> [WHAT IS EXPECTED]:
Among the lines below, copy exactly those from the one with "- 🎯 Interested" through the one with "- 🎥 Completed", counting both ends.

Stored data

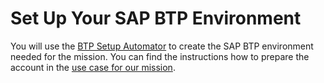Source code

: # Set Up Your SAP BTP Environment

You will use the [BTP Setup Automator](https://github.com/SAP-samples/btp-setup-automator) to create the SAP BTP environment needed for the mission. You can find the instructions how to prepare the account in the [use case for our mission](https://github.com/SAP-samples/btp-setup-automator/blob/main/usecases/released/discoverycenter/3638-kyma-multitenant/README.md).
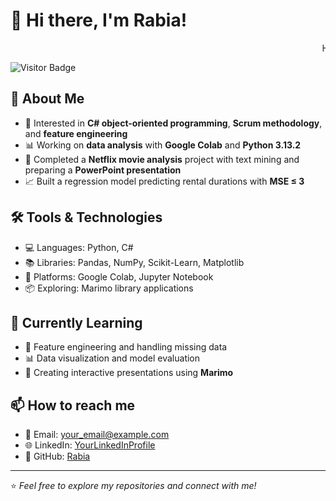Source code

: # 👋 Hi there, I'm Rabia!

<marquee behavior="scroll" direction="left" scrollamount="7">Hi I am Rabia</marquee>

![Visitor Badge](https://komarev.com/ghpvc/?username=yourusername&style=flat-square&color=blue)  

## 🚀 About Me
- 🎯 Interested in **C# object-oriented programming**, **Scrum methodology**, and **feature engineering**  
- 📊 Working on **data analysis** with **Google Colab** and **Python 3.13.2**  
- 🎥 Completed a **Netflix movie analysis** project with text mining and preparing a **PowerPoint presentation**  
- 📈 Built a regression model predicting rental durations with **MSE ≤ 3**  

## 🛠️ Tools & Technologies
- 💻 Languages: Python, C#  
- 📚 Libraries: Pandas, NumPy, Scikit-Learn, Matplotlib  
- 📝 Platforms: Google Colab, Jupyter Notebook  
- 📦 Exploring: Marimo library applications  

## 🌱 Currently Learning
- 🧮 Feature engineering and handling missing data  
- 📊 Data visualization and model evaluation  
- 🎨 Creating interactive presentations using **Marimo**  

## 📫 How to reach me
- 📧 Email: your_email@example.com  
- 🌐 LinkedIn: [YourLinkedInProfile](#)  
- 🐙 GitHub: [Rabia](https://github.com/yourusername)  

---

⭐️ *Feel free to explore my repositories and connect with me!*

...

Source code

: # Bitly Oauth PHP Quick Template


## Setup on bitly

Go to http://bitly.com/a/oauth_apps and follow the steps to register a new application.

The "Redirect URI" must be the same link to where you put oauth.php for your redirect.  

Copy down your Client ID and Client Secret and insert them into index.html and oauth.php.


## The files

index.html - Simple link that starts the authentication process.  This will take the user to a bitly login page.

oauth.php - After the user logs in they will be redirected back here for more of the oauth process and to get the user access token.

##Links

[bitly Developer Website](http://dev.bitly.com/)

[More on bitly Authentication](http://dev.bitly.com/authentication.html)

> [EXERCISE OUTPUT]:
- 🎯 Interested in **C# object-oriented programming**, **Scrum methodology**, and **feature engineering**  
- 📊 Working on **data analysis** with **Google Colab** and **Python 3.13.2**  
- 🎥 Completed a **Netflix movie analysis** project with text mining and preparing a **PowerPoint presentation**  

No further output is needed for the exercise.